It’s quite often at clients that I spend time working on issues revolving around parallelism. In fact, just this week it’s been the single most irritating performance problem that I’ve had to deal with.
If you aren’t up to snuff on parallelism there are a couple places I would start with getting up to speed:
- Case Study: Part 1: CXPACKET Wait Stats & ‘max degree of parallelism’ Option: Introduction to Using Wait Stats to Identify & Remediate Query Parallelism Bottlenecks
- Case Study: Part 2: CXPACKET Wait Stats & ‘max degree of parallelism’ Option: Suppressing Query Parallelism Eliminated CXPACKET Waits & Liberated 30% of CPU
Both articles are from Jimmy May (@aspiringgeek), who writes some great articles on SQL Server performance and scalability.
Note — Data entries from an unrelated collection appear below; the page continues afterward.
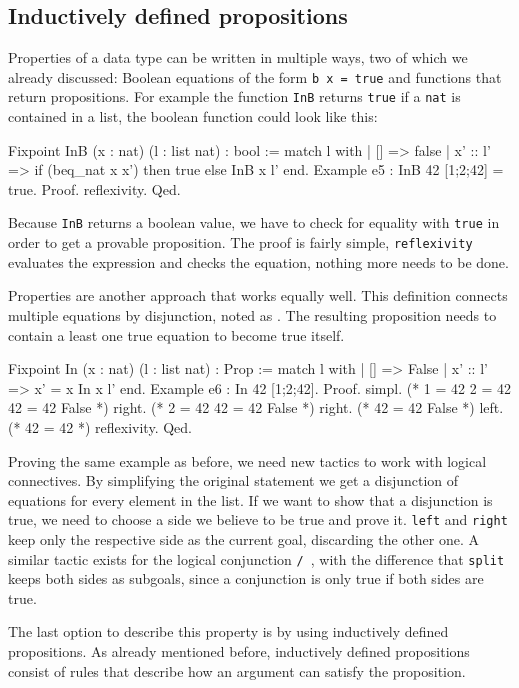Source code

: \documentclass[paper = a4, fleqn, abstract=on, twoside]{scrreprt}
\newcommand{\coqinline}[1]{\texttt{#1}}
\begin{document}
\subsection{Inductively defined propositions}
\label{induprop}
Properties of a data type can be written in multiple ways, two of which we already discussed: Boolean equations of the form \coqinline{b x = true} and functions that return propositions. For example the function \coqinline{InB} returns \coqinline{true} if a \coqinline{nat} is contained in a list, the boolean function could look like this:
\begin{coqcode}
Fixpoint InB (x : nat) (l : list nat) : bool :=
match l with
| [] => false
| x' :: l' => if (beq_nat x x') then true else InB x l'
end.
Example e5 : InB 42 [1;2;42] = true.
Proof. reflexivity. Qed.
\end{coqcode}
Because \coqinline{InB} returns a boolean value, we have to check for equality with \coqinline{true} in order to get a provable proposition. The proof is fairly simple, \coqinline{reflexivity} evaluates the expression and checks the equation, nothing more needs to be done.
\par 
Properties are another approach that works equally well. This definition connects multiple equations by disjunction, noted as \coqinline{\/}. The resulting proposition needs to contain a least one true equation to become true itself.
\begin{coqcode}
Fixpoint In (x : nat) (l : list nat) : Prop :=
match l with
| [] => False
| x' :: l' => x' = x \/ In x l'
end.
Example e6 : In 42 [1;2;42].
Proof. 
  simpl. (* 1 = 42 \/ 2 = 42 \/ 42 = 42 \/ False *)
  right.           (* 2 = 42 \/ 42 = 42 \/ False *)
  right.                     (* 42 = 42 \/ False *)
  left.                      (* 42 = 42 *)
  reflexivity.
Qed.
\end{coqcode}
Proving the same example as before, we need new tactics to work with logical connectives. By simplifying the original statement we get a disjunction of equations for every element in the list. If we want to show that a disjunction is true, we need to choose a side we believe to be true and prove it. \coqinline{left} and \coqinline{right} keep only the respective side as the current goal, discarding the other one. A similar tactic exists for the logical conjunction \coqinline{/\ }, with the difference that \coqinline{split} keeps both sides as subgoals, since a conjunction is only true if both sides are true.
\par
The last option to describe this property is by using inductively defined propositions. As already mentioned before, inductively defined propositions consist of rules that describe how an argument can satisfy the proposition.
\end{document}
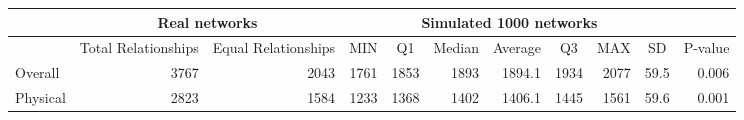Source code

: \begin{table}[H]
{\begin{tabular}{l|rr|rrrrrrr|r}
\cline{2-10}
                                                      & \multicolumn{2}{c|}{\cellcolor[HTML]{F7CAAC}Real networks}                                                                         & \multicolumn{7}{c|}{\cellcolor[HTML]{FFE599}Simulated 1000 networks}                                                                                                                                                                                                                                                                                             & \multicolumn{1}{c}{}                                 \\ \hline
\rowcolor[HTML]{FFF2CC} 
\multicolumn{1}{|c|}{\cellcolor[HTML]{D9E2F3}Network} & \multicolumn{1}{c}{\cellcolor[HTML]{FBE4D5}Total Relationships} & \multicolumn{1}{c|}{\cellcolor[HTML]{FBE4D5}Equal Relationships} & \multicolumn{1}{c}{\cellcolor[HTML]{FFF2CC}MIN} & \multicolumn{1}{c}{\cellcolor[HTML]{FFF2CC}Q1} & \multicolumn{1}{c}{\cellcolor[HTML]{FFF2CC}Median} & \multicolumn{1}{c}{\cellcolor[HTML]{FFF2CC}Average} & \multicolumn{1}{c}{\cellcolor[HTML]{FFF2CC}Q3} & \multicolumn{1}{c}{\cellcolor[HTML]{FFF2CC}MAX} & \multicolumn{1}{c|}{\cellcolor[HTML]{FFF2CC}SD} & \multicolumn{1}{c|}{\cellcolor[HTML]{E2EFD9}P-value} \\ \hline
\multicolumn{1}{|l|}{Overall}                         & {\color[HTML]{9B9B9B} 3767}                                     & 2043                                                             & {\color[HTML]{9B9B9B} 1761}                     & {\color[HTML]{9B9B9B} 1853}                    & {\color[HTML]{9B9B9B} 1893}                        & 1894.1                                              & {\color[HTML]{9B9B9B} 1934}                    & {\color[HTML]{9B9B9B} 2077}                     & {\color[HTML]{9B9B9B} 59.5}                     & \multicolumn{1}{r|}{0.006}                           \\
\multicolumn{1}{|l|}{Physical}                        & {\color[HTML]{9B9B9B} 2823}                                     & 1584                                                             & {\color[HTML]{9B9B9B} 1233}                     & {\color[HTML]{9B9B9B} 1368}                    & {\color[HTML]{9B9B9B} 1402}                        & 1406.1                                              & {\color[HTML]{9B9B9B} 1445}                    & {\color[HTML]{9B9B9B} 1561}                     & {\color[HTML]{9B9B9B} 59.6}                     & \multicolumn{1}{r|}{0.001}                           \\

\end{tabular}}
\end{table}
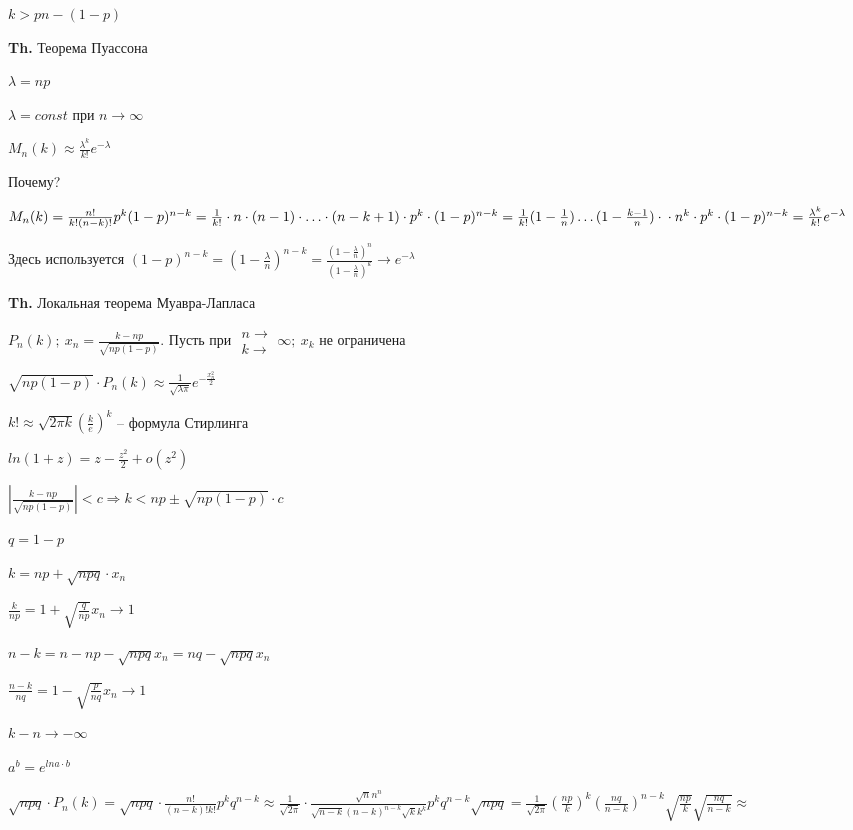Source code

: \documentclass[14pt, letter paper]{article}
\begin{document}
$k > pn - (1-p)$

\vspace{5mm}

\textbf{Th.} Теорема Пуассона

$\lambda = np$

$\lambda = const$ при $n \rightarrow \infty$

$M_n(k) \approx \frac{\lambda^k}{k!} e^{-\lambda}$

Почему?

$M_n(k) = \frac{n!}{k!(n-k)!} p^k (1-p)^{n-k} = \frac{1}{k!} \cdot n \cdot (n-1) \cdot \ldots \cdot (n-k+1) \cdot p^k \cdot (1-p)^{n-k} = \frac{1}{k!} (1 - \frac{1}{n}) \ldots (1 - \frac{k-1}{n}) \cdot \\ \cdot n^k \cdot p^k \cdot (1-p)^{n-k} = \frac{\lambda^k}{k!} e^{-\lambda}$

Здесь используется $(1-p)^{n-k} = (1 - \frac{\lambda}{n})^{n-k} = \frac{(1 - \frac{\lambda}{n})^n}{(1 - \frac{\lambda}{n})^k} \rightarrow e^{-\lambda}$

\vspace{5mm}

\textbf{Th.} Локальная теорема Муавра-Лапласа

$P_n(k);\ x_n = \frac{k -np}{\sqrt{np(1-p)}}$. Пусть при $\begin{gathered}
    n \rightarrow \\
    k \rightarrow
\end{gathered} \infty;\ x_k$ не ограничена

$\sqrt{np(1-p)} \cdot P_n(k) \approx \frac{1}{\sqrt{\lambda \pi}} e^{-\frac{x_n^2}{2}}$

$k! \approx \sqrt{2\pi k} (\frac{k}{e})^k$ -- формула Стирлинга

$ln(1+z) = z - \frac{z^2}{2} + o(z^2)$

$|\frac{k-np}{\sqrt{np(1-p)}}| < c \Rightarrow k < np \pm \sqrt{np(1-p)} \cdot c$

$q = 1 - p$

$k = np + \sqrt{npq} \cdot x_n$

$\frac{k}{np} = 1 + \sqrt{\frac{q}{np}} x_n \rightarrow 1$

$n-k = n - np - \sqrt{npq} x_n = nq - \sqrt{npq} x_n$

$\frac{n-k}{nq} = 1 - \sqrt{\frac{p}{nq}} x_n \rightarrow 1$

$k - n \rightarrow - \infty$

$a^b = e^{lna \cdot b}$

$\sqrt{npq} \cdot P_n(k) = \sqrt{npq} \cdot \frac{n!}{(n-k)!k!}p^kq^{n-k} \approx \frac{1}{\sqrt{2\pi}} \cdot \frac{\sqrt{n}n^n}{\sqrt{n-k}(n-k)^{n-k}\sqrt{k}k^k} p^k q^{n-k} \sqrt{npq} = \frac{1}{\sqrt{2\pi}} (\frac{np}{k})^k(\frac{nq}{n-k})^{n-k}\sqrt{\frac{np}{k}}\sqrt{\frac{nq}{n-k}} \approx$
\end{document}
Two days ago, I was working on trying to determine which queries were causing the most trouble when it came to parallelism. That was when I modified the current queries executing with parallelism query to make it more useful. And a few days before I posted some queries that I also use to determine plans that may utilize parallelism.
While working on these parallelism issues, I started wondering if identifying query plans utilizing parallelism by CPU was the correct approach. Just because an execution plan has high CPU doesn’t necessarily mean that it is the biggest contributor or source of parallelism on the server.
Instead, I started looking at execution counts of the plans. The query that I’ll be listing below provided a stark indication of the highest contributor to parallelism in the issues I was working on by identify a single query plan that was utilizing parallelism and had been executed nearly a 100 thousand times since I’d cleared the procedure cache that morning.
SELECT TOP 50 CASE WHEN p.dbid = 32767 THEN '{RESOURCE}' ELSE DB_NAME(p.dbid) END as database_name ,OBJECT_NAME(p.objectid, p.dbid) as [object_name] ,qs.execution_count ,qs.total_worker_time ,qs.total_logical_reads ,CONVERT(decimal(12,3),qs.total_elapsed_time/1000000./qs.execution_count) as avg_elapsed_time_sec ,CASE statement_end_offset WHEN -1 THEN q.text ELSE SUBSTRING(q.text, statement_start_offset/2, (statement_end_offset-statement_start_offset)/2) END as sql_statement ,p.query_plan ,q.text ,cp.plan_handle FROM sys.dm_exec_query_stats qs INNER JOIN sys.dm_exec_cached_plans cp ON qs.plan_handle = cp.plan_handle CROSS APPLY sys.dm_exec_query_plan(cp.plan_handle) p CROSS APPLY sys.dm_exec_sql_text(cp.plan_handle) as q WHERE cp.cacheobjtype = 'Compiled Plan' AND p.query_plan.value('declare namespace p="http://schemas.microsoft.com/sqlserver/2004/07/showplan";max(//p:RelOp/@Parallel)', 'float') > 0 ORDER BY qs.execution_count DESC
Now that I’ve shared this, what do you the reader use to identify queries that are utilizing parallelism in your environments?